__Task item__
All entries below are to be copied precisely as they appear.

__Dataset records__
———

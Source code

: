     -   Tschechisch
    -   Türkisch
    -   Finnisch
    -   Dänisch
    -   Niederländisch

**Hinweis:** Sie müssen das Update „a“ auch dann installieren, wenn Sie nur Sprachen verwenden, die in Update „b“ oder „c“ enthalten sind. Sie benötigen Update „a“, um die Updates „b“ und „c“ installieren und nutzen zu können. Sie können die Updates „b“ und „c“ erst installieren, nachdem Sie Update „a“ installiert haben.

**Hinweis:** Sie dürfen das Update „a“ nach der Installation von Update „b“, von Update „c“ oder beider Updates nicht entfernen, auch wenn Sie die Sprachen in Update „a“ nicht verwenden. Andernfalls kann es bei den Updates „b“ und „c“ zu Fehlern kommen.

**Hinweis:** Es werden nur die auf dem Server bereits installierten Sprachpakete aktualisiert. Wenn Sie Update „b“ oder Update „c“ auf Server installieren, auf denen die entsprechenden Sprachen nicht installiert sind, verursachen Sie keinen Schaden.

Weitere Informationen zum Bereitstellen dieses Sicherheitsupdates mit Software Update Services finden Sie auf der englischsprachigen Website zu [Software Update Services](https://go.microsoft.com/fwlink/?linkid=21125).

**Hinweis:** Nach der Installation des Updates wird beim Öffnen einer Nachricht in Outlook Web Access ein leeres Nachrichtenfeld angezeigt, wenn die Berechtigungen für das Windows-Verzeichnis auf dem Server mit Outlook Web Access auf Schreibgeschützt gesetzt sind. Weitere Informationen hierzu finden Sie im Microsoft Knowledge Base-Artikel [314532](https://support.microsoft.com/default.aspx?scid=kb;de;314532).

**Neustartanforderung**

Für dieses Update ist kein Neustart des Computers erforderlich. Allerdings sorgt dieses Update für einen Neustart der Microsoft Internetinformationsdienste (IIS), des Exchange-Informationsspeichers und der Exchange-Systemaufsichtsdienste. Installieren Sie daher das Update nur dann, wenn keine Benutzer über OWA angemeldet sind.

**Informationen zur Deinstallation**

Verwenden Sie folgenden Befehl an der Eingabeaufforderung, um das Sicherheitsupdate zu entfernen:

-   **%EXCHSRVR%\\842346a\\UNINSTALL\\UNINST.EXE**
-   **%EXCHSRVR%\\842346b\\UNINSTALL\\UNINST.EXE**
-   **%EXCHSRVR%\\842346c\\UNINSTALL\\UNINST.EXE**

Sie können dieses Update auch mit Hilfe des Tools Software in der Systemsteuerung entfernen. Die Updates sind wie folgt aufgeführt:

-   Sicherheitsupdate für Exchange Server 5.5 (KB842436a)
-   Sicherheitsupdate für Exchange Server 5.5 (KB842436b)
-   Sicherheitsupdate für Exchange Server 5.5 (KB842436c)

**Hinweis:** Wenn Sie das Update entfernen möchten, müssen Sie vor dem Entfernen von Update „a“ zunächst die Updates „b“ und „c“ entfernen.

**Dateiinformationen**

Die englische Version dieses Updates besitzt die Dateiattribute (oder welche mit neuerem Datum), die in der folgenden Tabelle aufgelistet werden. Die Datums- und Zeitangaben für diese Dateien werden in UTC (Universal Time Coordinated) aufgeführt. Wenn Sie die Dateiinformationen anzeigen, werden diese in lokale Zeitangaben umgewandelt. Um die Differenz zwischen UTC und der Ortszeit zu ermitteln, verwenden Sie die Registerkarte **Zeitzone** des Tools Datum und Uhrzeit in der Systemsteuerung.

———

__Written solution__
Source code

:     -   Tschechisch
    -   Türkisch
    -   Finnisch
    -   Dänisch
    -   Niederländisch

**Hinweis:** Sie müssen das Update „a“ auch dann installieren, wenn Sie nur Sprachen verwenden, die in Update „b“ oder „c“ enthalten sind. Sie benötigen Update „a“, um die Updates „b“ und „c“ installieren und nutzen zu können. Sie können die Updates „b“ und „c“ erst installieren, nachdem Sie Update „a“ installiert haben.

**Hinweis:** Sie dürfen das Update „a“ nach der Installation von Update „b“, von Update „c“ oder beider Updates nicht entfernen, auch wenn Sie die Sprachen in Update „a“ nicht verwenden. Andernfalls kann es bei den Updates „b“ und „c“ zu Fehlern kommen.

**Hinweis:** Es werden nur die auf dem Server bereits installierten Sprachpakete aktualisiert. Wenn Sie Update „b“ oder Update „c“ auf Server installieren, auf denen die entsprechenden Sprachen nicht installiert sind, verursachen Sie keinen Schaden.

Weitere Informationen zum Bereitstellen dieses Sicherheitsupdates mit Software Update Services finden Sie auf der englischsprachigen Website zu [Software Update Services](https://go.microsoft.com/fwlink/?linkid=21125).

**Hinweis:** Nach der Installation des Updates wird beim Öffnen einer Nachricht in Outlook Web Access ein leeres Nachrichtenfeld angezeigt, wenn die Berechtigungen für das Windows-Verzeichnis auf dem Server mit Outlook Web Access auf Schreibgeschützt gesetzt sind. Weitere Informationen hierzu finden Sie im Microsoft Knowledge Base-Artikel [314532](https://support.microsoft.com/default.aspx?scid=kb;de;314532).

**Neustartanforderung**

Für dieses Update ist kein Neustart des Computers erforderlich. Allerdings sorgt dieses Update für einen Neustart der Microsoft Internetinformationsdienste (IIS), des Exchange-Informationsspeichers und der Exchange-Systemaufsichtsdienste. Installieren Sie daher das Update nur dann, wenn keine Benutzer über OWA angemeldet sind.

**Informationen zur Deinstallation**

Verwenden Sie folgenden Befehl an der Eingabeaufforderung, um das Sicherheitsupdate zu entfernen:

-   **%EXCHSRVR%\\842346a\\UNINSTALL\\UNINST.EXE**
-   **%EXCHSRVR%\\842346b\\UNINSTALL\\UNINST.EXE**
-   **%EXCHSRVR%\\842346c\\UNINSTALL\\UNINST.EXE**

Sie können dieses Update auch mit Hilfe des Tools Software in der Systemsteuerung entfernen. Die Updates sind wie folgt aufgeführt:

-   Sicherheitsupdate für Exchange Server 5.5 (KB842436a)
-   Sicherheitsupdate für Exchange Server 5.5 (KB842436b)
-   Sicherheitsupdate für Exchange Server 5.5 (KB842436c)

**Hinweis:** Wenn Sie das Update entfernen möchten, müssen Sie vor dem Entfernen von Update „a“ zunächst die Updates „b“ und „c“ entfernen.

**Dateiinformationen**

Die englische Version dieses Updates besitzt die Dateiattribute (oder welche mit neuerem Datum), die in der folgenden Tabelle aufgelistet werden. Die Datums- und Zeitangaben für diese Dateien werden in UTC (Universal Time Coordinated) aufgeführt. Wenn Sie die Dateiinformationen anzeigen, werden diese in lokale Zeitangaben umgewandelt. Um die Differenz zwischen UTC und der Ortszeit zu ermitteln, verwenden Sie die Registerkarte **Zeitzone** des Tools Datum und Uhrzeit in der Systemsteuerung.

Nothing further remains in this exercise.